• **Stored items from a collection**
BEGIN

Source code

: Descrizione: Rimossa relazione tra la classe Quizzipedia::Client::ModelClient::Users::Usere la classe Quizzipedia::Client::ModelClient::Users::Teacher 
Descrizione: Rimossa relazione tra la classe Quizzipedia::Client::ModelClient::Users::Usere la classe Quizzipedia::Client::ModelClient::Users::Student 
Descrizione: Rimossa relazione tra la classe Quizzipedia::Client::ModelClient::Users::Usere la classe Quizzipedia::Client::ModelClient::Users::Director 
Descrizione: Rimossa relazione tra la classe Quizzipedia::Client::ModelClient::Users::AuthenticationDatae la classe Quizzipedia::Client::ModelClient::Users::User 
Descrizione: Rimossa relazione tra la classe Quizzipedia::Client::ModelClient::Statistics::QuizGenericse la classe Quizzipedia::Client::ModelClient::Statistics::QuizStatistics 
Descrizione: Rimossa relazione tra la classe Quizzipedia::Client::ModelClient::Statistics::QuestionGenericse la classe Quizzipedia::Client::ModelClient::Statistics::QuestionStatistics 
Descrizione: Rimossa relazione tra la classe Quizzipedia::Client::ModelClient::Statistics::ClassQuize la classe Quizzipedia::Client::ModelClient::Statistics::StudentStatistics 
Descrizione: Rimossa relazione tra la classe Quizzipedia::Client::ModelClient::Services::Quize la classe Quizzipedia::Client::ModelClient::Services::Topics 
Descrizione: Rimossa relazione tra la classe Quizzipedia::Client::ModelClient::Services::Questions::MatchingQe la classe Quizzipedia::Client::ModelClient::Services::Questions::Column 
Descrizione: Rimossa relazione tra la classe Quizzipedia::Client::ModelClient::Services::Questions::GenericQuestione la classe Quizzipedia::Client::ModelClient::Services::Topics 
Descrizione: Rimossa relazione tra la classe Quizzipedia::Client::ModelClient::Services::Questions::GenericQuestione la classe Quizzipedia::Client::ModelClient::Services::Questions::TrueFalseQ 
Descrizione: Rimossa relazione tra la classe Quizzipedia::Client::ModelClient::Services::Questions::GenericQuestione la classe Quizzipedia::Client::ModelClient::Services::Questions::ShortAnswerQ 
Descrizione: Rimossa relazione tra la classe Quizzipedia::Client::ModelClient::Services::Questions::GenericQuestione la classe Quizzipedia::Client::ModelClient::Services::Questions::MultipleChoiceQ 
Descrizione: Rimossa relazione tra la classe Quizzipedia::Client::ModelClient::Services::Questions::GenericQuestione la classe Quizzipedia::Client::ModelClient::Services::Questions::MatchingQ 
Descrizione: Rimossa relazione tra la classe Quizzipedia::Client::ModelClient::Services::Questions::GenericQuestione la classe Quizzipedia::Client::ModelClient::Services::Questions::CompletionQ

END

• **TASK DETAILS**
Return the entries above exactly, each one complete.

• **PROBLEM SOLUTION**
Source code

: Descrizione: Rimossa relazione tra la classe Quizzipedia::Client::ModelClient::Users::Usere la classe Quizzipedia::Client::ModelClient::Users::Teacher 
Descrizione: Rimossa relazione tra la classe Quizzipedia::Client::ModelClient::Users::Usere la classe Quizzipedia::Client::ModelClient::Users::Student 
Descrizione: Rimossa relazione tra la classe Quizzipedia::Client::ModelClient::Users::Usere la classe Quizzipedia::Client::ModelClient::Users::Director 
Descrizione: Rimossa relazione tra la classe Quizzipedia::Client::ModelClient::Users::AuthenticationDatae la classe Quizzipedia::Client::ModelClient::Users::User 
Descrizione: Rimossa relazione tra la classe Quizzipedia::Client::ModelClient::Statistics::QuizGenericse la classe Quizzipedia::Client::ModelClient::Statistics::QuizStatistics 
Descrizione: Rimossa relazione tra la classe Quizzipedia::Client::ModelClient::Statistics::QuestionGenericse la classe Quizzipedia::Client::ModelClient::Statistics::QuestionStatistics 
Descrizione: Rimossa relazione tra la classe Quizzipedia::Client::ModelClient::Statistics::ClassQuize la classe Quizzipedia::Client::ModelClient::Statistics::StudentStatistics 
Descrizione: Rimossa relazione tra la classe Quizzipedia::Client::ModelClient::Services::Quize la classe Quizzipedia::Client::ModelClient::Services::Topics 
Descrizione: Rimossa relazione tra la classe Quizzipedia::Client::ModelClient::Services::Questions::MatchingQe la classe Quizzipedia::Client::ModelClient::Services::Questions::Column 
Descrizione: Rimossa relazione tra la classe Quizzipedia::Client::ModelClient::Services::Questions::GenericQuestione la classe Quizzipedia::Client::ModelClient::Services::Topics 
Descrizione: Rimossa relazione tra la classe Quizzipedia::Client::ModelClient::Services::Questions::GenericQuestione la classe Quizzipedia::Client::ModelClient::Services::Questions::TrueFalseQ 
Descrizione: Rimossa relazione tra la classe Quizzipedia::Client::ModelClient::Services::Questions::GenericQuestione la classe Quizzipedia::Client::ModelClient::Services::Questions::ShortAnswerQ 
Descrizione: Rimossa relazione tra la classe Quizzipedia::Client::ModelClient::Services::Questions::GenericQuestione la classe Quizzipedia::Client::ModelClient::Services::Questions::MultipleChoiceQ 
Descrizione: Rimossa relazione tra la classe Quizzipedia::Client::ModelClient::Services::Questions::GenericQuestione la classe Quizzipedia::Client::ModelClient::Services::Questions::MatchingQ 
Descrizione: Rimossa relazione tra la classe Quizzipedia::Client::ModelClient::Services::Questions::GenericQuestione la classe Quizzipedia::Client::ModelClient::Services::Questions::CompletionQ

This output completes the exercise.